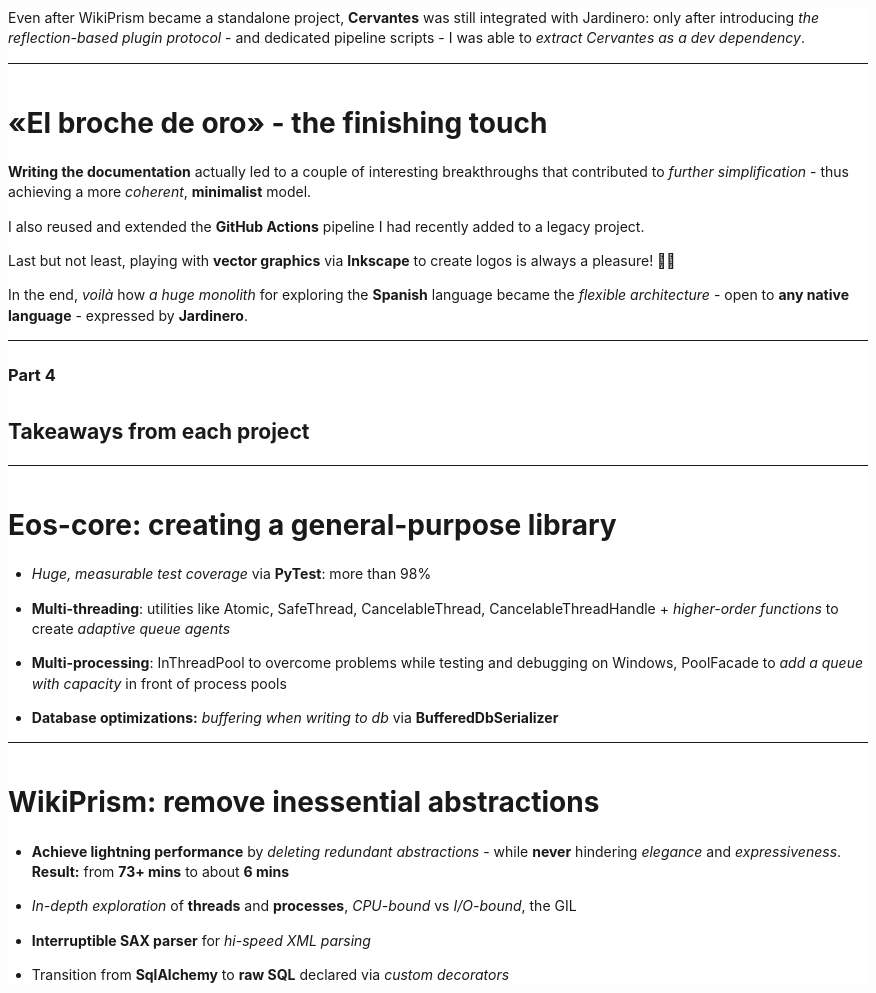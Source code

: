 Even after WikiPrism became a standalone project, **Cervantes** was still integrated with Jardinero: only after introducing _the reflection-based plugin protocol_ - and dedicated pipeline scripts - I was able to _extract Cervantes as a dev dependency_.

---

# «El broche de oro» - the finishing touch

**Writing the documentation** actually led to a couple of interesting breakthroughs that contributed to _further simplification_ - thus achieving a more _coherent_, **minimalist** model.

I also reused and extended the **GitHub Actions** pipeline I had recently added to a legacy project.

Last but not least, playing with **vector graphics** via **Inkscape** to create logos is always a pleasure! 🤗🎨

In the end, _voilà_ how _a huge monolith_ for exploring the **Spanish** language became the _flexible architecture_ - open to **any native language** - expressed by **Jardinero**.

---



### Part 4

## Takeaways from each project

---

# Eos-core: creating a general-purpose library

- _Huge, measurable test coverage_ via **PyTest**: more than 98%

- **Multi-threading**: utilities like Atomic, SafeThread, CancelableThread, CancelableThreadHandle + _higher-order functions_ to create _adaptive queue agents_

- **Multi-processing**: InThreadPool to overcome problems while testing and debugging on Windows, PoolFacade to _add a queue with capacity_ in front of process pools

- **Database optimizations:** _buffering when writing to db_ via **BufferedDbSerializer**

---

# WikiPrism: remove inessential abstractions

- **Achieve lightning performance** by _deleting redundant abstractions_ - while **never** hindering _elegance_ and _expressiveness_. **Result:** from **73+ mins** to about **6 mins**

- _In-depth exploration_ of **threads** and **processes**, _CPU-bound_ vs _I/O-bound_, the GIL

- **Interruptible SAX parser** for _hi-speed XML parsing_

- Transition from **SqlAlchemy** to **raw SQL** declared via _custom decorators_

◇ ◇ ◇ ◇ ◇

_Work order_
Transcribe the records above exactly, beginning at the line that contains "- _Huge, measurable" and ending with the line that contains "# WikiPrism: remove inessential abstractions", both included, and nothing else.

_Answer section_
- _Huge, measurable test coverage_ via **PyTest**: more than 98%

- **Multi-threading**: utilities like Atomic, SafeThread, CancelableThread, CancelableThreadHandle + _higher-order functions_ to create _adaptive queue agents_

- **Multi-processing**: InThreadPool to overcome problems while testing and debugging on Windows, PoolFacade to _add a queue with capacity_ in front of process pools

- **Database optimizations:** _buffering when writing to db_ via **BufferedDbSerializer**

---

# WikiPrism: remove inessential abstractions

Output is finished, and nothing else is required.